◆ RECORDS SHOWN ◆

*-*-*

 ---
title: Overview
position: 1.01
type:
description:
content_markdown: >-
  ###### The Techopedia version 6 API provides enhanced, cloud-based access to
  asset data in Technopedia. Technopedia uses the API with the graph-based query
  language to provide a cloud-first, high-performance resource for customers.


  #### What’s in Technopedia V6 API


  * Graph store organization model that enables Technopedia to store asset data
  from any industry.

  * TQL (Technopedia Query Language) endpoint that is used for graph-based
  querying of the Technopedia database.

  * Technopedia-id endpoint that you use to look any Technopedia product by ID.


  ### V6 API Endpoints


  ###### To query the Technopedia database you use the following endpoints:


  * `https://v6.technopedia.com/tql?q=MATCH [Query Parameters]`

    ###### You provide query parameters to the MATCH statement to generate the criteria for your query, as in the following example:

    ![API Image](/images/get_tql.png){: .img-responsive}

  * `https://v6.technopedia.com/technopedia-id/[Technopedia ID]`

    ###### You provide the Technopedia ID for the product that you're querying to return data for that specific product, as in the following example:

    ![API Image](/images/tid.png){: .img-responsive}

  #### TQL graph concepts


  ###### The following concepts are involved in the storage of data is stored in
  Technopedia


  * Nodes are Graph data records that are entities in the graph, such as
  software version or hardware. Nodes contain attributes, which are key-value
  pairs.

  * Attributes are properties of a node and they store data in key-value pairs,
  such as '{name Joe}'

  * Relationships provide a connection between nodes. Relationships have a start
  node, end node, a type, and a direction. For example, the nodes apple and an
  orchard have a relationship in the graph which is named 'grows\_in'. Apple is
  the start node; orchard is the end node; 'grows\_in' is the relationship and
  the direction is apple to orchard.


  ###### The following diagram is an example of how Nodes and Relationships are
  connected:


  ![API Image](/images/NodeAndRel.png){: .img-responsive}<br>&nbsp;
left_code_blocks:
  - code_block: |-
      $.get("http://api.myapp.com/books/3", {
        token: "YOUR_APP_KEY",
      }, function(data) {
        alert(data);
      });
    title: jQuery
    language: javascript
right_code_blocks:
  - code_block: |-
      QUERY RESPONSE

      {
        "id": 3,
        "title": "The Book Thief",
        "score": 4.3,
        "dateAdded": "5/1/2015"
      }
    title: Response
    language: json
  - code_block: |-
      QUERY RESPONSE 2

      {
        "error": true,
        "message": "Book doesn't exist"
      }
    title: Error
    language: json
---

*-*-*

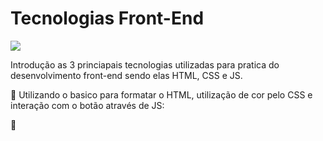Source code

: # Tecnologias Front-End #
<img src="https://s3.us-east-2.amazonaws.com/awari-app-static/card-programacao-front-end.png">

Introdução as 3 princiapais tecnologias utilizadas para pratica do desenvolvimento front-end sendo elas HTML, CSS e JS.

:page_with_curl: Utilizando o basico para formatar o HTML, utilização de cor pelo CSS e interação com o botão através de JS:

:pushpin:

*-*-*

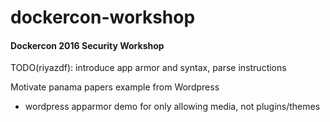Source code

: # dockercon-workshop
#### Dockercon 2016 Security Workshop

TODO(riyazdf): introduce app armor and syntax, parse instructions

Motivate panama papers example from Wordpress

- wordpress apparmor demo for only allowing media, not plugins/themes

*-*-*

◆ TASK PROMPT ◆
Output only the number of lines above holding "type".

◆ TASK ANSWER ◆
2